Gessen daba en aquella pieza una serie de instrucciones para sobrevivir el gobierno que empezaba. Había que rechazar enfáticamente la tentación de normalizar la aberración. Se iría sintiendo inevitablmente. Poco a poco se vería normal la mentira, se escucharía el insulto desde el poder como algo ordinario, se trivializaría la trampa y la ilegalidad. No hay que pensar que, porque sale el sol al día siguiente de la catástrofe, las cosas han retomado su curso ordinario. A la ciudadanía le correspondía mantenerse en estado de indignación permanente. No cansarse en el ejercicio de ese deber cívico que consiste en rechazar lo inaceptable. La primera regla en ese instructivo de sobrevivencia era creerle al autócrata.
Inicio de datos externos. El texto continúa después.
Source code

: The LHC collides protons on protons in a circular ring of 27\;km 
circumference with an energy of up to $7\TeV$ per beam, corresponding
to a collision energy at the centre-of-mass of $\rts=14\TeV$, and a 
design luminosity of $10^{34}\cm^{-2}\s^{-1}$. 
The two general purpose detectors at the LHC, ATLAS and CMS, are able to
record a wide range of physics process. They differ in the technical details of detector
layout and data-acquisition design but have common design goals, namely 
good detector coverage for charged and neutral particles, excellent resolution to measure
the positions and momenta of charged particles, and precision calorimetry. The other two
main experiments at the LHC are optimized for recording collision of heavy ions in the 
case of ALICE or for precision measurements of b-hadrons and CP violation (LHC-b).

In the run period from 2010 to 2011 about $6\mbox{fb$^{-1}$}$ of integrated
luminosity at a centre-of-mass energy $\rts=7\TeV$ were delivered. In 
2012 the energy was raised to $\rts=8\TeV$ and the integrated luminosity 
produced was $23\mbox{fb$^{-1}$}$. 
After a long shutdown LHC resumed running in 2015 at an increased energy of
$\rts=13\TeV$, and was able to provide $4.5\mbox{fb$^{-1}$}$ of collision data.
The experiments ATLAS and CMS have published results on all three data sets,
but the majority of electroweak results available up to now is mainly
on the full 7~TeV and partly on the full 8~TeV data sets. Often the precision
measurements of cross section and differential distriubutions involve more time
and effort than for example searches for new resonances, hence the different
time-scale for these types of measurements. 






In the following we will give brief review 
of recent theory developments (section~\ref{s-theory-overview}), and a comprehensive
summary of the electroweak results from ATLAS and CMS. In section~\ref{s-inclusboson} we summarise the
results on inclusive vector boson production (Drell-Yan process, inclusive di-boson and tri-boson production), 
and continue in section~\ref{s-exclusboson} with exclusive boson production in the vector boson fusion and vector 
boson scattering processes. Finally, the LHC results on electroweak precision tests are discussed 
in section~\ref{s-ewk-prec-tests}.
Para anticipar el rumbo de una nueva autocracia, no valen los precedentes. Que nunca haya pasado antes no significa que, bajo un nuevo régimen, no pueda suceder ahora. La mejor pista predictiva son las ofertas y las amenazas del autócrata. Tendemos a descartar su palabra como si en ella no estuviera la mejor guía de lo que hará. Pero lo dijo bien Gessen al día siguiente de la victoria de Trump: más nos vale creer lo que dice el autócrata y dejar de engañarnos pensando que lo que promete se olvidará tan pronto asuma el poder.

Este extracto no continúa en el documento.